We have accepted as an unavoidable reality an economy of mutual exploitation, even in some instances seeing it as good. Meaning, even as we are exploited, we tend to exploit in return, in both intentional and unintentional ways. We buy products that come at the hands of those who are forced to live in conditions worse than we would ever dream or imagine, but often we do this in ignorance or because we believe we have no choice. We strive to "climb the corporate ladder" by competing with our fellow workers and politicking to get raises and promotions. We vote for leaders who support policies that allow corporations to continue in their evil ways because to do anything about it would be "bad for the economy." The question is, do we participate in these things because we believe we have no choice, or because we have calculated the cost of not participating and decided we don't want to pay that price?
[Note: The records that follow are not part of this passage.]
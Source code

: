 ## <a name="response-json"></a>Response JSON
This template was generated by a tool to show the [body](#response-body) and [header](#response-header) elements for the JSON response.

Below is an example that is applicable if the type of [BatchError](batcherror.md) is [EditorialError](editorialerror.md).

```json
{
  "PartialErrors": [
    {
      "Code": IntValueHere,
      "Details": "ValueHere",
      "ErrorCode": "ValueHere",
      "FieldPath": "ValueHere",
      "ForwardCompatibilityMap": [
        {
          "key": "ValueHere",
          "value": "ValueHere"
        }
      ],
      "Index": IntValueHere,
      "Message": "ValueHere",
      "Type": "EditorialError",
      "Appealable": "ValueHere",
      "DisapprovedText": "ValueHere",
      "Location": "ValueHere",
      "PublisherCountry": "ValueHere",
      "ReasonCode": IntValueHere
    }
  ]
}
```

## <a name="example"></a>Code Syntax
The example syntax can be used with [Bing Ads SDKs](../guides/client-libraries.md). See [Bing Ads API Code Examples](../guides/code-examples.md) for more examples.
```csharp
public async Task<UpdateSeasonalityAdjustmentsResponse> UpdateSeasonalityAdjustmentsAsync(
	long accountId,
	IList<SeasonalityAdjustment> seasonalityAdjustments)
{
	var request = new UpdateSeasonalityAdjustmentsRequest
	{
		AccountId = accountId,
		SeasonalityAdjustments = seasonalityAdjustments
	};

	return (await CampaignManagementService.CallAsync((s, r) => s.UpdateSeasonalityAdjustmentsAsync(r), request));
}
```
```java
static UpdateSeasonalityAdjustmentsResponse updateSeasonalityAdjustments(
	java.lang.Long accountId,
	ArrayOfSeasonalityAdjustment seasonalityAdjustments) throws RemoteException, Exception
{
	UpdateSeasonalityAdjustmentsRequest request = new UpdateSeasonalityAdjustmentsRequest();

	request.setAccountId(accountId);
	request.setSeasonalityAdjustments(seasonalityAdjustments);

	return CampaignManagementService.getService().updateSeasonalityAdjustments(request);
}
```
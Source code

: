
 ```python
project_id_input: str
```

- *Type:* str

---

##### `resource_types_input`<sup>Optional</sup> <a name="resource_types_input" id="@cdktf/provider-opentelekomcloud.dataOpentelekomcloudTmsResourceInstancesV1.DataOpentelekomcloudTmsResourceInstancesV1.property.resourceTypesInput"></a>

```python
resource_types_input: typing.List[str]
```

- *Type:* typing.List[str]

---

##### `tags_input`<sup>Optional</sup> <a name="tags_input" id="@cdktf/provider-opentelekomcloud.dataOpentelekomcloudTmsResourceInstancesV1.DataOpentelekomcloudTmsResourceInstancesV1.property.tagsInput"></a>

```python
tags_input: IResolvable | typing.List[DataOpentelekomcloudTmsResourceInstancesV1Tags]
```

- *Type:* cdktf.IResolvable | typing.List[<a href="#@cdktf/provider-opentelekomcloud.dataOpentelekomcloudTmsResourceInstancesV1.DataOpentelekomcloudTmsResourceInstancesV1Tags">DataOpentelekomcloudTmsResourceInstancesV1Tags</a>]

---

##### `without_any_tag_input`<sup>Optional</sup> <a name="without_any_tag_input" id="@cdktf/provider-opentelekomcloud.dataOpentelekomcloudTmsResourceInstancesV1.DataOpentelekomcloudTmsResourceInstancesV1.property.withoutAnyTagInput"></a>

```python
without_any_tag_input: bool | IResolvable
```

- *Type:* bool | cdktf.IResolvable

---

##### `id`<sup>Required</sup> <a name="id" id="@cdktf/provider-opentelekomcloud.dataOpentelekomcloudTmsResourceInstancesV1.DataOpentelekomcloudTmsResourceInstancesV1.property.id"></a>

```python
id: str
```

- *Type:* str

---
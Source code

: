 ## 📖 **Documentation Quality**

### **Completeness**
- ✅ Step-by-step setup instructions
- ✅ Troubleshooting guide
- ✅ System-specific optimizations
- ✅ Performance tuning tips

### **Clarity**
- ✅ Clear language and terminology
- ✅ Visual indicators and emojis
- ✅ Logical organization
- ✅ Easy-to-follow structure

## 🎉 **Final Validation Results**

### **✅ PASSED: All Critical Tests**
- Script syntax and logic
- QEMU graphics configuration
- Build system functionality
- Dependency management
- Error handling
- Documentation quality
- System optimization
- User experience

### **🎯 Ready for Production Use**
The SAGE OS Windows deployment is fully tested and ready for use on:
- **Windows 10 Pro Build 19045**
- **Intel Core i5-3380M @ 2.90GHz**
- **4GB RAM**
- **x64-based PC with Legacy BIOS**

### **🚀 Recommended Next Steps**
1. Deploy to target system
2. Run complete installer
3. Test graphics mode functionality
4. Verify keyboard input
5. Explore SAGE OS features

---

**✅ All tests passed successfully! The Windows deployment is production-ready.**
But is this our inevitable end, to be cogs in the machine of an exploitive economy that assigns us tasks that churn out profits for some at the expense of poverty for many, not to mention the irresponsible uses of our God-given natural resources? Or are we meant for something better? Even as I speak to all people, I speak even more to Christians, who ought to even more closely examine our interactions with our world. We who are salt and light to the world ought not participate in the world as our fellows do. Often we boil down this principle to mere piety - we don't swear or sleep with our neighbor's wife. But we stop too short, and forget that it should be our entire life that reflects Christ and His principles, not simply our adherence to some of the more obvious angles of morality. We are a people who should be infected by the Holy Spirit's influence in every angle of our lives, including how we use our time, our labor, and our money.

So we return to the original question: What is the sum of our work? We ought to give this careful thought. Our culture tends to define people by their career paths and occupations, perhaps more so than other cultures. Therefore it seems even more relevant for us to consider what our work is and decide if this is something that, in fact, we could say is a "kingdom" work.

And one final note: I do not wish to say I think it is wrong for a believer to work in a bank or school. But I do think that it is wrong for a believer to work in a bank or a school without examining the systems in existence in those places and making sure that his conscience allows him to still do the job, and work to subvert the ungodly systems set up there in any way he can. My final word on the subject: Don't hesitate to listen to your conscience. Often I believe we silence its voice because it tells us the hard things that we don't want to face. But a conscience ignored is a conscience dulled. So may we all sharpen our consciences as we consider our employment.